If we genuinely want to cut costs, the proper order would be to do a full audit before cutting. Then cut where the lowest ROI actually is. From my perspective, this would be efficient public goods funding administration. What we’re doing here instead is eliminating the one spending category that’s fully transparent, permissionless, and community-verified.
Validators are decentralized community investment, not “spending”.
Validator rewards aren’t payroll. They’re a mechanism that lets the community express preferences through staking. They’re how Celo maintains infrastructure at the edges - in Kenya, Nigeria, etc - where Forno isn’t a real answer.

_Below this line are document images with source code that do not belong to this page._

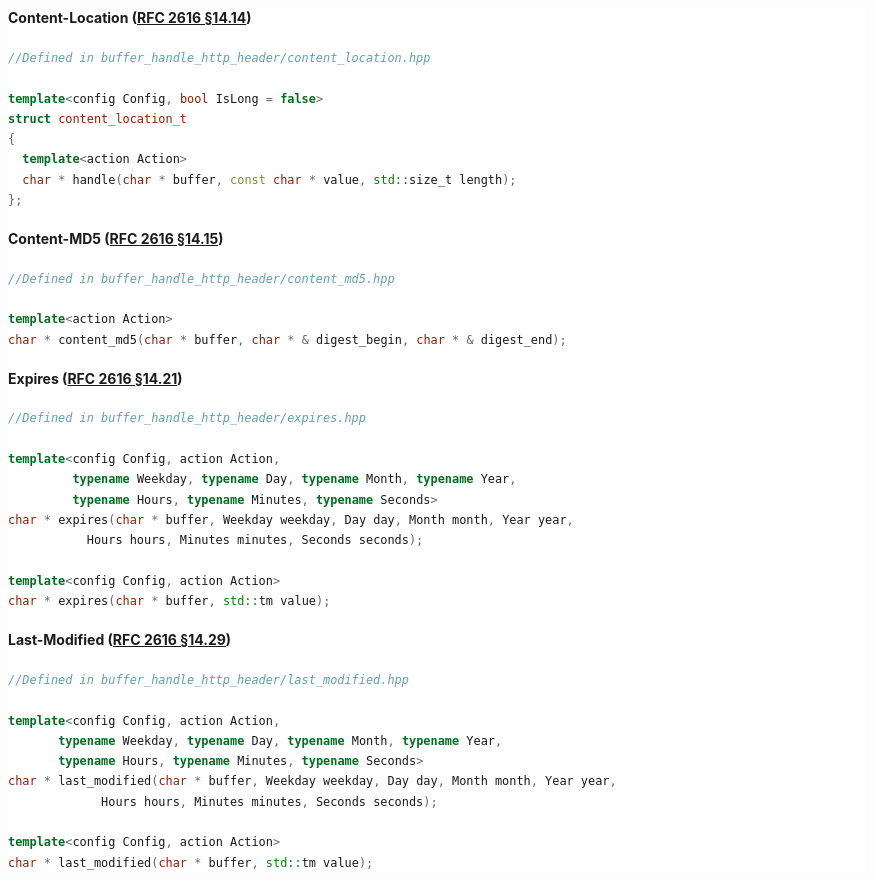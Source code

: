 #### Content-Location ([RFC 2616 §14.14](https://tools.ietf.org/html/rfc2616#section-14.14))

```cpp
//Defined in buffer_handle_http_header/content_location.hpp

template<config Config, bool IsLong = false>
struct content_location_t
{
  template<action Action>
  char * handle(char * buffer, const char * value, std::size_t length);
};
```

#### Content-MD5 ([RFC 2616 §14.15](https://tools.ietf.org/html/rfc2616#section-14.15))

```cpp
//Defined in buffer_handle_http_header/content_md5.hpp

template<action Action>
char * content_md5(char * buffer, char * & digest_begin, char * & digest_end);
```

#### Expires ([RFC 2616 §14.21](https://tools.ietf.org/html/rfc2616#section-14.21))

```cpp
//Defined in buffer_handle_http_header/expires.hpp

template<config Config, action Action,
	     typename Weekday, typename Day, typename Month, typename Year,
	     typename Hours, typename Minutes, typename Seconds>
char * expires(char * buffer, Weekday weekday, Day day, Month month, Year year,
		   Hours hours, Minutes minutes, Seconds seconds);

template<config Config, action Action>
char * expires(char * buffer, std::tm value);
```

#### Last-Modified ([RFC 2616 §14.29](https://tools.ietf.org/html/rfc2616#section-14.29))

```cpp
//Defined in buffer_handle_http_header/last_modified.hpp

template<config Config, action Action,
	   typename Weekday, typename Day, typename Month, typename Year,
	   typename Hours, typename Minutes, typename Seconds>
char * last_modified(char * buffer, Weekday weekday, Day day, Month month, Year year,
			 Hours hours, Minutes minutes, Seconds seconds);

template<config Config, action Action>
char * last_modified(char * buffer, std::tm value);
```
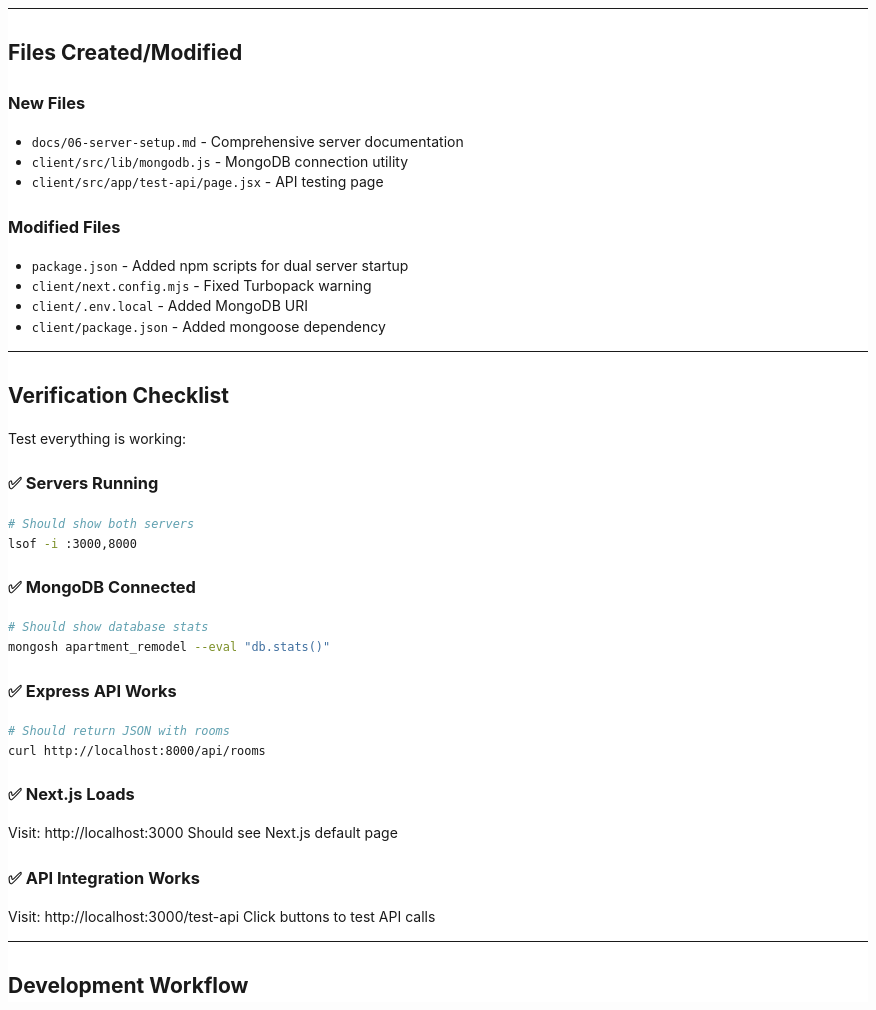 
---

## Files Created/Modified

### New Files
- `docs/06-server-setup.md` - Comprehensive server documentation
- `client/src/lib/mongodb.js` - MongoDB connection utility
- `client/src/app/test-api/page.jsx` - API testing page

### Modified Files
- `package.json` - Added npm scripts for dual server startup
- `client/next.config.mjs` - Fixed Turbopack warning
- `client/.env.local` - Added MongoDB URI
- `client/package.json` - Added mongoose dependency

---

## Verification Checklist

Test everything is working:

### ✅ Servers Running
```bash
# Should show both servers
lsof -i :3000,8000
```

### ✅ MongoDB Connected
```bash
# Should show database stats
mongosh apartment_remodel --eval "db.stats()"
```

### ✅ Express API Works
```bash
# Should return JSON with rooms
curl http://localhost:8000/api/rooms
```

### ✅ Next.js Loads
Visit: http://localhost:3000
Should see Next.js default page

### ✅ API Integration Works
Visit: http://localhost:3000/test-api
Click buttons to test API calls

---

## Development Workflow
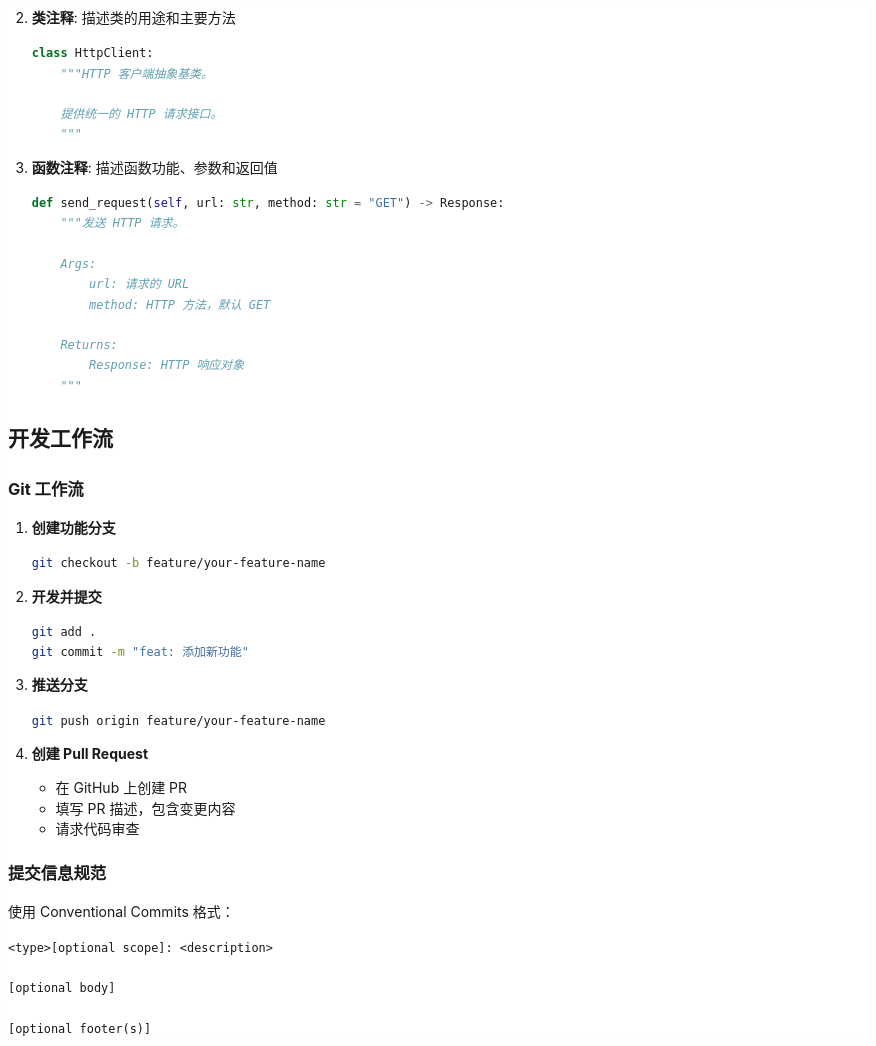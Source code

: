 2. **类注释**: 描述类的用途和主要方法
   ```python
   class HttpClient:
       """HTTP 客户端抽象基类。
       
       提供统一的 HTTP 请求接口。
       """
   ```

3. **函数注释**: 描述函数功能、参数和返回值
   ```python
   def send_request(self, url: str, method: str = "GET") -> Response:
       """发送 HTTP 请求。
       
       Args:
           url: 请求的 URL
           method: HTTP 方法，默认 GET
           
       Returns:
           Response: HTTP 响应对象
       """
   ```

## 开发工作流

### Git 工作流

1. **创建功能分支**
   ```bash
   git checkout -b feature/your-feature-name
   ```

2. **开发并提交**
   ```bash
   git add .
   git commit -m "feat: 添加新功能"
   ```

3. **推送分支**
   ```bash
   git push origin feature/your-feature-name
   ```

4. **创建 Pull Request**
   - 在 GitHub 上创建 PR
   - 填写 PR 描述，包含变更内容
   - 请求代码审查

### 提交信息规范

使用 Conventional Commits 格式：

```
<type>[optional scope]: <description>

[optional body]

[optional footer(s)]
```
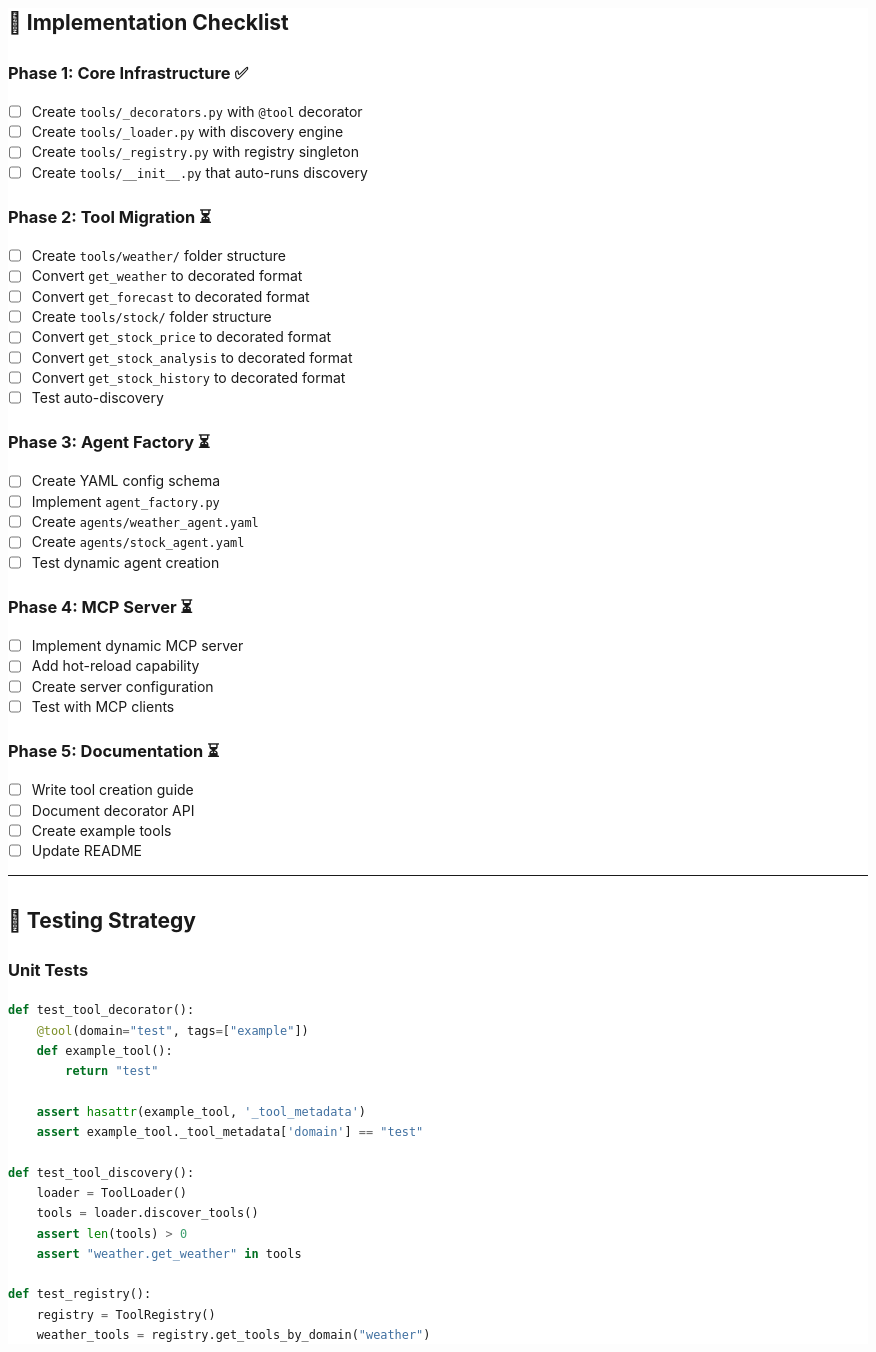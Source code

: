 
## 📝 Implementation Checklist

### Phase 1: Core Infrastructure ✅
- [ ] Create `tools/_decorators.py` with `@tool` decorator
- [ ] Create `tools/_loader.py` with discovery engine
- [ ] Create `tools/_registry.py` with registry singleton
- [ ] Create `tools/__init__.py` that auto-runs discovery

### Phase 2: Tool Migration ⏳
- [ ] Create `tools/weather/` folder structure
- [ ] Convert `get_weather` to decorated format
- [ ] Convert `get_forecast` to decorated format
- [ ] Create `tools/stock/` folder structure
- [ ] Convert `get_stock_price` to decorated format
- [ ] Convert `get_stock_analysis` to decorated format
- [ ] Convert `get_stock_history` to decorated format
- [ ] Test auto-discovery

### Phase 3: Agent Factory ⏳
- [ ] Create YAML config schema
- [ ] Implement `agent_factory.py`
- [ ] Create `agents/weather_agent.yaml`
- [ ] Create `agents/stock_agent.yaml`
- [ ] Test dynamic agent creation

### Phase 4: MCP Server ⏳
- [ ] Implement dynamic MCP server
- [ ] Add hot-reload capability
- [ ] Create server configuration
- [ ] Test with MCP clients

### Phase 5: Documentation ⏳
- [ ] Write tool creation guide
- [ ] Document decorator API
- [ ] Create example tools
- [ ] Update README

---

## 🔧 Testing Strategy

### Unit Tests
```python
def test_tool_decorator():
    @tool(domain="test", tags=["example"])
    def example_tool():
        return "test"

    assert hasattr(example_tool, '_tool_metadata')
    assert example_tool._tool_metadata['domain'] == "test"

def test_tool_discovery():
    loader = ToolLoader()
    tools = loader.discover_tools()
    assert len(tools) > 0
    assert "weather.get_weather" in tools

def test_registry():
    registry = ToolRegistry()
    weather_tools = registry.get_tools_by_domain("weather")
```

Celo was built for real-world use. As the first Celo Scout, and later as director of Funding the Commons, I’ve been working with UNDP, UNICEF, and builders from East Africa to LatAm to Southeast Asia. If the network doesn’t function at the edges - resilient, decentralized, locally maintained - then who cares if it works in San Francisco? I have Visa and Stripe and Venmo and ACH and SWIFT, and a stable fiat currency regime. The people Celo aims to serve often don’t.
Grassroots Economics and other validators reinvest rewards into liquidity pools that drive actual on-the-ground transactions. That’s not an expense - that’s ROI.
The validator community doesn’t just run nodes - they show up to governance calls, file bug reports, build tooling, and create the coordination layer that makes Celo governable. That’s not overhead. That’s the difference between a living ecosystem and a corporate service.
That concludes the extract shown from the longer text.